→ **Directions for this task**
Send back every record exactly.

────

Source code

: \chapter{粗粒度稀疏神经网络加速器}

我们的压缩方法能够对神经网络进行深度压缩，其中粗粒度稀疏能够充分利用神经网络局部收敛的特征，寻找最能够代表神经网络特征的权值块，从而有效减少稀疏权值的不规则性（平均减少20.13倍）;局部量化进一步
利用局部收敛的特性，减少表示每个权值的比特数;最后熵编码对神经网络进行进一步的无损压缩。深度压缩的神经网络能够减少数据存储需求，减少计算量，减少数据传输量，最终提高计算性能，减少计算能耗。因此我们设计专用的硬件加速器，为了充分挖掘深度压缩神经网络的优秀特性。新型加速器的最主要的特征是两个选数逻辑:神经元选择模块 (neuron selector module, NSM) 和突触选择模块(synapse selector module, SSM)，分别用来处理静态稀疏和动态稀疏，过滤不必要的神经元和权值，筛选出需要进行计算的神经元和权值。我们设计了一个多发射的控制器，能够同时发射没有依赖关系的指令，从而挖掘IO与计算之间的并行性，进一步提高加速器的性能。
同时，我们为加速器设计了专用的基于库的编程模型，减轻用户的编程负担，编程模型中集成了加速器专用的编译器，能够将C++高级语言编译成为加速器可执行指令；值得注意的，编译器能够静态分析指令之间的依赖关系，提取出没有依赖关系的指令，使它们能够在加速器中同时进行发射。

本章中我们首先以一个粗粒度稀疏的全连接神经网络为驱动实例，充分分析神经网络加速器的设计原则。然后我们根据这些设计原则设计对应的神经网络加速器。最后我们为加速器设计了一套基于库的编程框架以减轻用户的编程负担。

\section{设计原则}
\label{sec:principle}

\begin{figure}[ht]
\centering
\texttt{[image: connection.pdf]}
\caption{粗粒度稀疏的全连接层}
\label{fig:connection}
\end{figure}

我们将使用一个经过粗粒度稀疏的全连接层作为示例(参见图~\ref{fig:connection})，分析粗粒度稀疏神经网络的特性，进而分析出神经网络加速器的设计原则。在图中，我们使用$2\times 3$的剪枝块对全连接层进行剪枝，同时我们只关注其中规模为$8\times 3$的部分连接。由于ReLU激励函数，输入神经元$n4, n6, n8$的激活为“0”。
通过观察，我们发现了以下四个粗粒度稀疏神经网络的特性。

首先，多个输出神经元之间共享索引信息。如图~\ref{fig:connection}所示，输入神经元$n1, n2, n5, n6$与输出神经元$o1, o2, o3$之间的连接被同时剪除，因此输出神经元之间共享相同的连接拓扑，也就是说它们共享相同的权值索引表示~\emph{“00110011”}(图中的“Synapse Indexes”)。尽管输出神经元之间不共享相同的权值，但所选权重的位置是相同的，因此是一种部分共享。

────

→ **Task answer**
Source code

: \chapter{粗粒度稀疏神经网络加速器}

我们的压缩方法能够对神经网络进行深度压缩，其中粗粒度稀疏能够充分利用神经网络局部收敛的特征，寻找最能够代表神经网络特征的权值块，从而有效减少稀疏权值的不规则性（平均减少20.13倍）;局部量化进一步
利用局部收敛的特性，减少表示每个权值的比特数;最后熵编码对神经网络进行进一步的无损压缩。深度压缩的神经网络能够减少数据存储需求，减少计算量，减少数据传输量，最终提高计算性能，减少计算能耗。因此我们设计专用的硬件加速器，为了充分挖掘深度压缩神经网络的优秀特性。新型加速器的最主要的特征是两个选数逻辑:神经元选择模块 (neuron selector module, NSM) 和突触选择模块(synapse selector module, SSM)，分别用来处理静态稀疏和动态稀疏，过滤不必要的神经元和权值，筛选出需要进行计算的神经元和权值。我们设计了一个多发射的控制器，能够同时发射没有依赖关系的指令，从而挖掘IO与计算之间的并行性，进一步提高加速器的性能。
同时，我们为加速器设计了专用的基于库的编程模型，减轻用户的编程负担，编程模型中集成了加速器专用的编译器，能够将C++高级语言编译成为加速器可执行指令；值得注意的，编译器能够静态分析指令之间的依赖关系，提取出没有依赖关系的指令，使它们能够在加速器中同时进行发射。

本章中我们首先以一个粗粒度稀疏的全连接神经网络为驱动实例，充分分析神经网络加速器的设计原则。然后我们根据这些设计原则设计对应的神经网络加速器。最后我们为加速器设计了一套基于库的编程框架以减轻用户的编程负担。

\section{设计原则}
\label{sec:principle}

\begin{figure}[ht]
\centering
\texttt{[image: connection.pdf]}
\caption{粗粒度稀疏的全连接层}
\label{fig:connection}
\end{figure}

我们将使用一个经过粗粒度稀疏的全连接层作为示例(参见图~\ref{fig:connection})，分析粗粒度稀疏神经网络的特性，进而分析出神经网络加速器的设计原则。在图中，我们使用$2\times 3$的剪枝块对全连接层进行剪枝，同时我们只关注其中规模为$8\times 3$的部分连接。由于ReLU激励函数，输入神经元$n4, n6, n8$的激活为“0”。
通过观察，我们发现了以下四个粗粒度稀疏神经网络的特性。

首先，多个输出神经元之间共享索引信息。如图~\ref{fig:connection}所示，输入神经元$n1, n2, n5, n6$与输出神经元$o1, o2, o3$之间的连接被同时剪除，因此输出神经元之间共享相同的连接拓扑，也就是说它们共享相同的权值索引表示~\emph{“00110011”}(图中的“Synapse Indexes”)。尽管输出神经元之间不共享相同的权值，但所选权重的位置是相同的，因此是一种部分共享。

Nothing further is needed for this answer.